Here, a recursive technique based on the Gibbs–Appell (G–A) and the Newton’s impact formulas for dynamic modeling of multi-closed-loop mechanisms has been presented. Each closed loop of the said mechanisms comprises an arbitrary number of rigid links. The challenges encountered in the present research are the following: (1) the relatively large number of the dependent generalized coordinates, (2) how to deal with the holonomic constraints that govern each closed loop in the mentioned mechanisms, (3) dealing with the end effectors of these systems in a way that does not cause any restriction in the recursive method presented, and (4) considering the dynamic coupling between the loops of such linkages. In this article, all these challenges have been responded through the presented dynamic equations and graphical figures. Although the stated equations are valid for all types of linkages belonging to this class of robotic systems, a 4RRR mechanism has been selected as the case study in this work.

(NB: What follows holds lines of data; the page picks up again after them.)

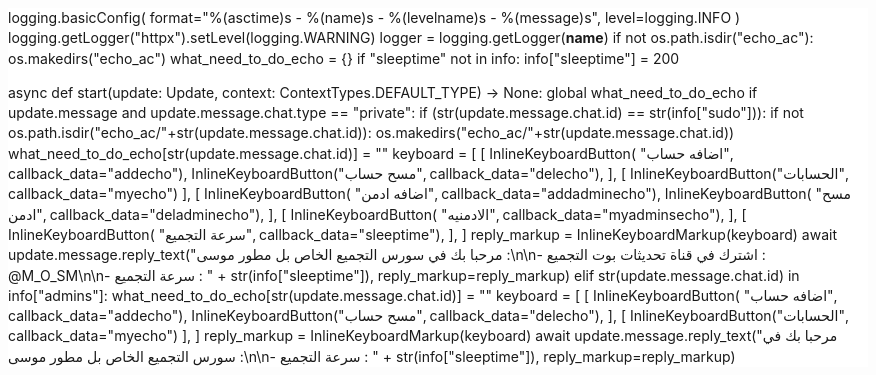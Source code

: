 logging.basicConfig(
    format="%(asctime)s - %(name)s - %(levelname)s - %(message)s", level=logging.INFO
)
logging.getLogger("httpx").setLevel(logging.WARNING)
logger = logging.getLogger(__name__)
if not os.path.isdir("echo_ac"):
    os.makedirs("echo_ac")
what_need_to_do_echo = {}
if "sleeptime" not in info:
    info["sleeptime"] = 200

async def start(update: Update, context: ContextTypes.DEFAULT_TYPE) -> None:
    global what_need_to_do_echo
    if update.message and update.message.chat.type == "private":
        if (str(update.message.chat.id) == str(info["sudo"])):
            if not os.path.isdir("echo_ac/"+str(update.message.chat.id)):
                os.makedirs("echo_ac/"+str(update.message.chat.id))
            what_need_to_do_echo[str(update.message.chat.id)] = ""
            keyboard = [
                [
                    InlineKeyboardButton(
                        "اضافه حساب", callback_data="addecho"),
                    InlineKeyboardButton("مسح حساب", callback_data="delecho"),
                ],
                [
                    InlineKeyboardButton("الحسابات", callback_data="myecho")
                ],
                [
                    InlineKeyboardButton(
                        "اضافه ادمن", callback_data="addadminecho"),
                    InlineKeyboardButton(
                        "مسح ادمن", callback_data="deladminecho"),
                ],
                [
                    InlineKeyboardButton(
                        "الادمنيه", callback_data="myadminsecho"),
                ],
                [
                    InlineKeyboardButton(
                        "سرعة التجميع", callback_data="sleeptime"),
                ],
            ]
            reply_markup = InlineKeyboardMarkup(keyboard)
            await update.message.reply_text("مرحبا بك في سورس التجميع الخاص بل مطور موسى :\n\n- اشترك في قناة تحديثات بوت التجميع : @M_O_SM\n\n- سرعة التجميع : " + str(info["sleeptime"]), reply_markup=reply_markup)
        elif str(update.message.chat.id) in info["admins"]:
            what_need_to_do_echo[str(update.message.chat.id)] = ""
            keyboard = [
                [
                    InlineKeyboardButton(
                        "اضافه حساب", callback_data="addecho"),
                    InlineKeyboardButton("مسح حساب", callback_data="delecho"),
                ],
                [
                    InlineKeyboardButton("الحسابات", callback_data="myecho")
                ],
            ]
            reply_markup = InlineKeyboardMarkup(keyboard)
            await update.message.reply_text("مرحبا بك في سورس التجميع الخاص بل مطور موسى :\n\n- سرعة التجميع : " + str(info["sleeptime"]), reply_markup=reply_markup)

This research is concluded by simulating the movements of the abovementioned mechanism in the impact and non-impact phases and validating the responses of the system by means of the work and energy principles. •The mathematical modeling of the multi-closed-chain robotic mechanisms has been presented.•The Gibbs–Appell formulation and the Newton’s impact law in recursive form have been used.•An algorithm to detect the exact moments of impact has been proposed.•To divide the mentioned mechanism into several closed loops, a systematic method has been applied.•Presenting a criterion for validating the simulation results.